Please provide complete information as applicable to your setup.
• Hardware Platform (Jetson / GPU): GeForce RTX 3090
• DeepStream Version: 6.1
• TensorRT Version: 8.2
• NVIDIA GPU Driver Version (valid for GPU only): 510
• Issue Type( questions, new requirements, bugs): question
I did some network benchmarking using trtexec
and noticed that setting the --useCudaGraph
flag increase the engine performance significantly. The results are shown bellow:
Throughput | Enqueue Time | H2D Latency | GPU Compute Time | |
---|---|---|---|---|
No flag | 352.52 | 2.24 | 1.62 | 2.65 |
noDataTransfers | 407.44 | 2.16 | 0.00 | 2.45 |
useCudaGraph | 615.66 | 0.07 | 1.59 | 1.21 |
Both flags | 848.53 | 0.09 | 0.00 | 1.17 |
All experiments used 1000 queries, and compute the averages every 10 queries (--warmUp=0 --duration=0 --iterations=1000 --avgRuns=10
).

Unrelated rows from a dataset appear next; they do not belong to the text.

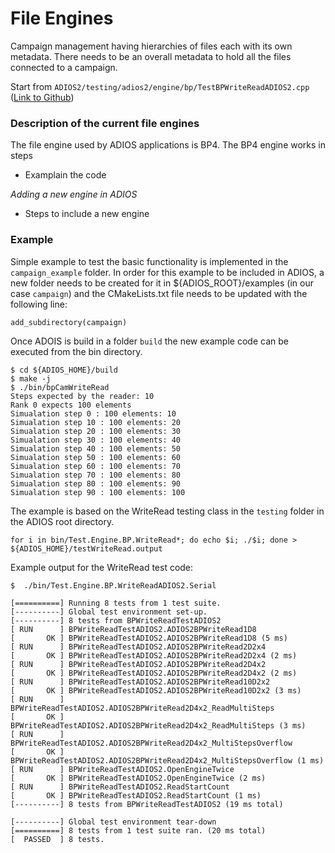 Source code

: # File Engines


Campaign management having hierarchies of files each with its own metadata. There needs to be an overall metadata to hold all the files connected to a campaign.

Start from `ADIOS2/testing/adios2/engine/bp/TestBPWriteReadADIOS2.cpp`
([Link to Github](https://github.com/ornladios/ADIOS2/blob/master/testing/adios2/engine/bp/TestBPWriteReadADIOS2.cpp))

### Description of the current file engines

The file engine used by ADIOS applications is BP4.
The BP4 engine works in steps
* Examplain the code

*Adding a new engine in ADIOS*

* Steps to include a new engine


### Example

Simple example to test the basic functionality is implemented in the `campaign_example` folder.
In order for this example to be included in ADIOS, a new folder needs to be created for it in ${ADIOS_ROOT}/examples (in our case `campaign`) and the CMakeLists.txt file needs to be updated with the following line:

```
add_subdirectory(campaign)
```

Once ADOIS is build in a folder `build` the new example code can be executed from the bin directory.

```
$ cd ${ADIOS_HOME}/build
$ make -j
$ ./bin/bpCamWriteRead
Steps expected by the reader: 10
Rank 0 expects 100 elements
Simualation step 0 : 100 elements: 10
Simualation step 10 : 100 elements: 20
Simualation step 20 : 100 elements: 30
Simualation step 30 : 100 elements: 40
Simualation step 40 : 100 elements: 50
Simualation step 50 : 100 elements: 60
Simualation step 60 : 100 elements: 70
Simualation step 70 : 100 elements: 80
Simualation step 80 : 100 elements: 90
Simualation step 90 : 100 elements: 100
```

The example is based on the WriteRead testing class in the `testing` folder in the ADIOS root directory. 

```
for i in bin/Test.Engine.BP.WriteRead*; do echo $i; ./$i; done > ${ADIOS_HOME}/testWriteRead.output
```

Example output for the WriteRead test code:
```
$  ./bin/Test.Engine.BP.WriteReadADIOS2.Serial

[==========] Running 8 tests from 1 test suite.
[----------] Global test environment set-up.
[----------] 8 tests from BPWriteReadTestADIOS2
[ RUN      ] BPWriteReadTestADIOS2.ADIOS2BPWriteRead1D8
[       OK ] BPWriteReadTestADIOS2.ADIOS2BPWriteRead1D8 (5 ms)
[ RUN      ] BPWriteReadTestADIOS2.ADIOS2BPWriteRead2D2x4
[       OK ] BPWriteReadTestADIOS2.ADIOS2BPWriteRead2D2x4 (2 ms)
[ RUN      ] BPWriteReadTestADIOS2.ADIOS2BPWriteRead2D4x2
[       OK ] BPWriteReadTestADIOS2.ADIOS2BPWriteRead2D4x2 (2 ms)
[ RUN      ] BPWriteReadTestADIOS2.ADIOS2BPWriteRead10D2x2
[       OK ] BPWriteReadTestADIOS2.ADIOS2BPWriteRead10D2x2 (3 ms)
[ RUN      ] BPWriteReadTestADIOS2.ADIOS2BPWriteRead2D4x2_ReadMultiSteps
[       OK ] BPWriteReadTestADIOS2.ADIOS2BPWriteRead2D4x2_ReadMultiSteps (3 ms)
[ RUN      ] BPWriteReadTestADIOS2.ADIOS2BPWriteRead2D4x2_MultiStepsOverflow
[       OK ] BPWriteReadTestADIOS2.ADIOS2BPWriteRead2D4x2_MultiStepsOverflow (1 ms)
[ RUN      ] BPWriteReadTestADIOS2.OpenEngineTwice
[       OK ] BPWriteReadTestADIOS2.OpenEngineTwice (2 ms)
[ RUN      ] BPWriteReadTestADIOS2.ReadStartCount
[       OK ] BPWriteReadTestADIOS2.ReadStartCount (1 ms)
[----------] 8 tests from BPWriteReadTestADIOS2 (19 ms total)

[----------] Global test environment tear-down
[==========] 8 tests from 1 test suite ran. (20 ms total)
[  PASSED  ] 8 tests.
```
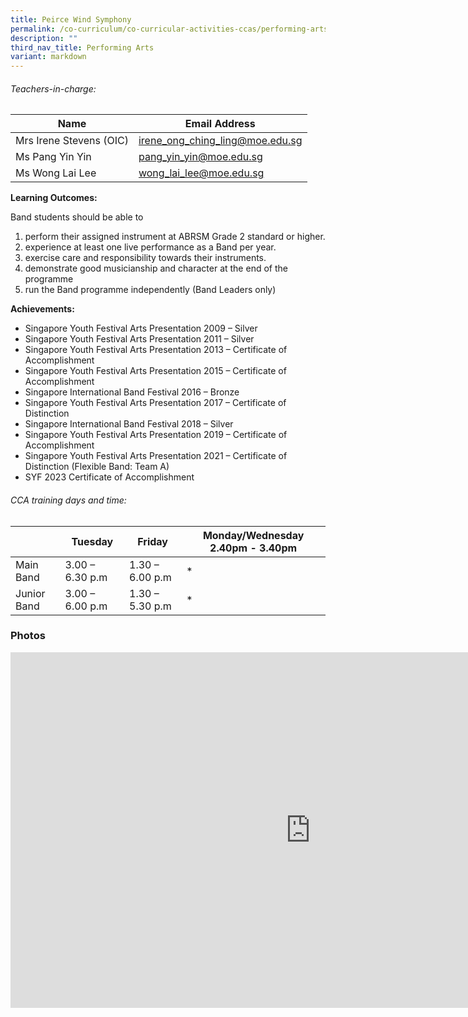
 ```yaml
---
title: Peirce Wind Symphony
permalink: /co-curriculum/co-curricular-activities-ccas/performing-arts-peirce-wind-symphony/
description: ""
third_nav_title: Performing Arts
variant: markdown
---
```

###### Teachers-in-charge:

| Name | Email Address |
| --- | --- |
| Mrs Irene Stevens (OIC) | [irene_ong_ching_ling@moe.edu.sg](mailto:irene_ong_ching_ling@moe.edu.sg) |
| Ms Pang Yin Yin | [pang_yin_yin@moe.edu.sg](mailto:pang_yin_yin@moe.edu.sg) |
| Ms Wong Lai Lee | [wong_lai_lee@moe.edu.sg](mailto:wong_lai_lee@moe.edu.sg) |


**Learning Outcomes:**

Band students should be able to

1.  perform their assigned instrument at ABRSM Grade 2 standard or higher.
2.  experience at least one live performance as a Band per year.
3.  exercise care and responsibility towards their instruments.
4.  demonstrate good musicianship and character at the end of the programme
5.  run the Band programme independently (Band Leaders only)

**Achievements:**

*   Singapore Youth Festival Arts Presentation 2009 – Silver
*   Singapore Youth Festival Arts Presentation 2011 – Silver
*   Singapore Youth Festival Arts Presentation 2013 – Certificate of Accomplishment
*   Singapore Youth Festival Arts Presentation 2015 – Certificate of Accomplishment
*   Singapore International Band Festival 2016 – Bronze
*   Singapore Youth Festival Arts Presentation 2017 – Certificate of Distinction
*   Singapore International Band Festival 2018 – Silver
*   Singapore Youth Festival Arts Presentation 2019 – Certificate of Accomplishment
*   Singapore Youth Festival Arts Presentation 2021 – Certificate of Distinction (Flexible Band: Team A)
*   SYF 2023 Certificate of Accomplishment

###### CCA training days and time:

|  	| Tuesday 	| Friday  | Monday/Wednesday 2.40pm - 3.40pm 	|
|---	|---	|---	|---	|
| Main Band 	| 3.00 – 6.30 p.m 	| 1.30 – 6.00 p.m 	| * 	|
| Junior Band 	| 3.00 – 6.00 p.m 	| 1.30 – 5.30 p.m 	| * 	|


### Photos

<iframe src="https://docs.google.com/presentation/d/e/2PACX-1vRRISXWzBB3-twpTXlyZ8Jl4E49quJGvUO3Spl9i0OxVidUgZm_G4X7fl6MHhidvvrcVk70aEEyKsFc/embed?start=false&amp;loop=false&amp;delayms=3000" frameborder="0" width="960" height="569" allowfullscreen="true"></iframe> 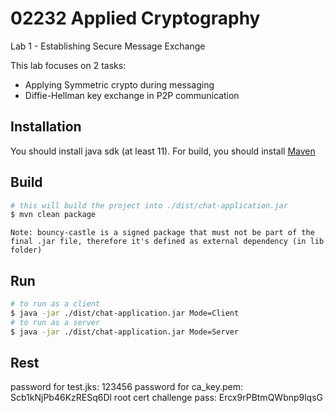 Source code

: # 02232 Applied Cryptography

Lab 1 - Establishing Secure Message Exchange

This lab focuses on 2 tasks:
- Applying Symmetric crypto during messaging
- Diffie-Hellman key exchange in P2P communication

## Installation

You should install java sdk (at least 11).
For build, you should install [Maven](https://maven.apache.org/guides/getting-started/maven-in-five-minutes.html)

## Build
```bash
# this will build the project into ./dist/chat-application.jar
$ mvn clean package
```
`Note: bouncy-castle is a signed package that must not be part of the final .jar file, therefore it's defined as external dependency (in lib folder)`

## Run

```bash
# to run as a client
$ java -jar ./dist/chat-application.jar Mode=Client
# to run as a server
$ java -jar ./dist/chat-application.jar Mode=Server
```

## Rest

password for test.jks: 123456
password for ca_key.pem: Scb1kNjPb46KzRESq6Dl
root cert challenge pass: Ercx9rPBtmQWbnp9lqsG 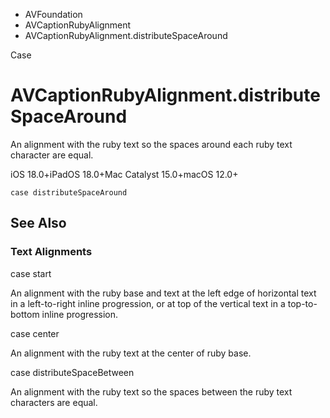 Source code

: 

- AVFoundation
- AVCaptionRubyAlignment
-  AVCaptionRubyAlignment.distributeSpaceAround 

Case

# AVCaptionRubyAlignment.distributeSpaceAround

An alignment with the ruby text so the spaces around each ruby text character are equal.

iOS 18.0+iPadOS 18.0+Mac Catalyst 15.0+macOS 12.0+

``` source
case distributeSpaceAround
```

## See Also

### Text Alignments

case start

An alignment with the ruby base and text at the left edge of horizontal text in a left-to-right inline progression, or at top of the vertical text in a top-to-bottom inline progression.

case center

An alignment with the ruby text at the center of ruby base.

case distributeSpaceBetween

An alignment with the ruby text so the spaces between the ruby text characters are equal.

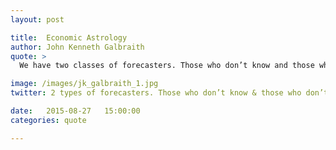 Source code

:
 ```yaml
---
layout: post

title:  Economic Astrology
author: John Kenneth Galbraith
quote: >
  We have two classes of forecasters. Those who don’t know and those who don’t know they don’t know.

image: /images/jk_galbraith_1.jpg
twitter: 2 types of forecasters. Those who don’t know & those who don’t know they don’t know. JK Galbraith http://quotes.stockflare.com/

date:   2015-08-27	 15:00:00
categories: quote

---
```


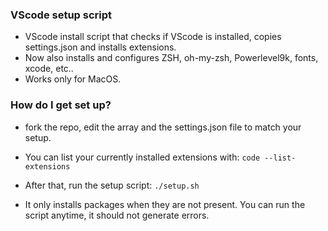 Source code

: ### VScode setup script ###

* VScode install script that checks if VScode is installed, copies settings.json and installs extensions.
* Now also installs and configures ZSH, oh-my-zsh, Powerlevel9k, fonts, xcode, etc..
* Works only for MacOS.

### How do I get set up? ###

* fork the repo, edit the array and the settings.json file to match your setup.
* You can list your currently installed extensions with:
```code --list-extensions```

* After that, run the setup script:
```./setup.sh```
* It only installs packages when they are not present. You can run the script anytime, it should not generate errors. 
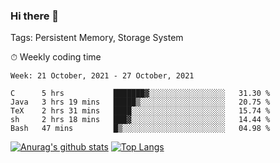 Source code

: ### Hi there 👋

Tags: Persistent Memory, Storage System

<!--

[![Anurag's github stats](https://github-readme-stats.vercel.app/api?username=wwyf)](https://github.com/anuraghazra/github-readme-stats)

[![Anurag's github stats](https://github-readme-stats.vercel.app/api?username=wwyf&count_private=true)](https://github.com/anuraghazra/github-readme-stats)


[![Top Langs](https://github-readme-stats.vercel.app/api/top-langs/?username=wwyf&count_private=true&&hide=jupyter%20notebook,html)](https://github.com/anuraghazra/github-readme-stats)



-->


⏱ Weekly coding time

<!--START_SECTION:waka-->
```text
Week: 21 October, 2021 - 27 October, 2021

C      5 hrs           ███████▓░░░░░░░░░░░░░░░░░   31.30 % 
Java   3 hrs 19 mins   █████▒░░░░░░░░░░░░░░░░░░░   20.75 % 
TeX    2 hrs 31 mins   ████░░░░░░░░░░░░░░░░░░░░░   15.74 % 
sh     2 hrs 18 mins   ███▓░░░░░░░░░░░░░░░░░░░░░   14.44 % 
Bash   47 mins         █▒░░░░░░░░░░░░░░░░░░░░░░░   04.98 % 
```
<!--END_SECTION:waka-->



[![Anurag's github stats](https://github-readme-stats.vercel.app/api?username=wwyf&count_private=true&show_icons=true&hide_border=true)](https://github.com/anuraghazra/github-readme-stats) [![Top Langs](https://github-readme-stats.vercel.app/api/top-langs/?username=wwyf&count_private=true&hide=jupyter%20notebook,html,OpenEdge%20ABL&langs_count=10&layout=compact&hide_border=true)](https://github.com/anuraghazra/github-readme-stats)

<!--

[![willianrod's wakatime stats](https://github-readme-stats.vercel.app/api/wakatime?username=wwyf)](https://github.com/anuraghazra/github-readme-stats)


-->
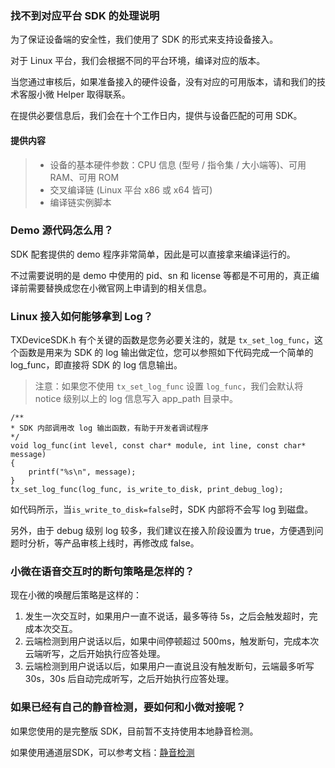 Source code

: ### 找不到对应平台 SDK 的处理说明

为了保证设备端的安全性，我们使用了 SDK 的形式来支持设备接入。

对于 Linux 平台，我们会根据不同的平台环境，编译对应的版本。

当您通过审核后，如果准备接入的硬件设备，没有对应的可用版本，请和我们的技术客服小微 Helper 取得联系。

在提供必要信息后，我们会在十个工作日内，提供与设备匹配的可用 SDK。

#### 提供内容

>* 设备的基本硬件参数：CPU 信息 (型号 / 指令集 / 大小端等)、可用 RAM、可用 ROM
>* 交叉编译链 (Linux 平台 x86 或 x64 皆可)
>* 编译链实例脚本

### Demo 源代码怎么用？
SDK 配套提供的 demo 程序非常简单，因此是可以直接拿来编译运行的。

不过需要说明的是 demo 中使用的 pid、sn 和 license 等都是不可用的，真正编译前需要替换成您在小微官网上申请到的相关信息。

### Linux 接入如何能够拿到 Log？
TXDeviceSDK.h 有个关键的函数是您务必要关注的，就是 ```tx_set_log_func```，这个函数是用来为 SDK 的 log 输出做定位，您可以参照如下代码完成一个简单的 log_func，即直接将 SDK 的 log 信息输出。

> 注意：如果您不使用 ``tx_set_log_func`` 设置 ``log_func``，我们会默认将 notice 级别以上的 log 信息写入 app_path 目录中。

```
/**
* SDK 内部调用改 log 输出函数，有助于开发者调试程序
*/
void log_func(int level, const char* module, int line, const char* message)
{
    printf("%s\n", message);
}
tx_set_log_func(log_func, is_write_to_disk, print_debug_log);
```
如代码所示，当``is_write_to_disk=false``时，SDK 内部将不会写 log 到磁盘。

另外，由于 debug 级别 log 较多，我们建议在接入阶段设置为 true，方便遇到问题时分析，等产品审核上线时，再修改成 false。

### 小微在语音交互时的断句策略是怎样的？
现在小微的唤醒后策略是这样的：

1. 发生一次交互时，如果用户一直不说话，最多等待 5s，之后会触发超时，完成本次交互。
2. 云端检测到用户说话以后，如果中间停顿超过 500ms，触发断句，完成本次云端听写，之后开始执行应答处理。
3. 云端检测到用户说话以后，如果用户一直说且没有触发断句，云端最多听写 30s，30s 后自动完成听写，之后开始执行应答处理。

### 如果已经有自己的静音检测，要如何和小微对接呢？
如果您使用的是完整版 SDK，目前暂不支持使用本地静音检测。

如果使用通道层SDK，可以参考文档：[静音检测](https://xiaowei.qcloud.com/wiki/#TechMisc_mute_detect)
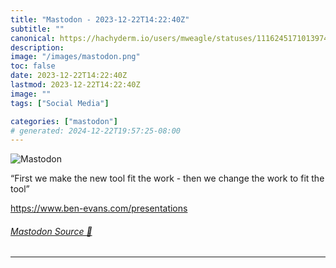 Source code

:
 ```yaml
---
title: "Mastodon - 2023-12-22T14:22:40Z"
subtitle: ""
canonical: https://hachyderm.io/users/mweagle/statuses/111624517101397477
description:
image: "/images/mastodon.png"
toc: false
date: 2023-12-22T14:22:40Z
lastmod: 2023-12-22T14:22:40Z
image: ""
tags: ["Social Media"]

categories: ["mastodon"]
# generated: 2024-12-22T19:57:25-08:00
---
```

![Mastodon](/images/mastodon.png)

<p>“First we make the new tool fit the work - then we change the work to fit the tool”</p><p><a href="https://www.ben-evans.com/presentations" target="_blank" rel="nofollow noopener noreferrer" translate="no"><span class="invisible">https://www.</span><span class="">ben-evans.com/presentations</span><span class="invisible"></span></a></p>


###### [Mastodon Source 🐘](https://hachyderm.io/@mweagle/111624517101397477)

___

Except for throughput (measured in queries per second), other measurements use the mean (measured in milliseconds).
I figure I can improve the pipeline performance by enabling Cuda Graph in deepstream 6.1 some how but I see no mention of it in nvinfer
plugin documentation. Does deepstream support Cuda Graph?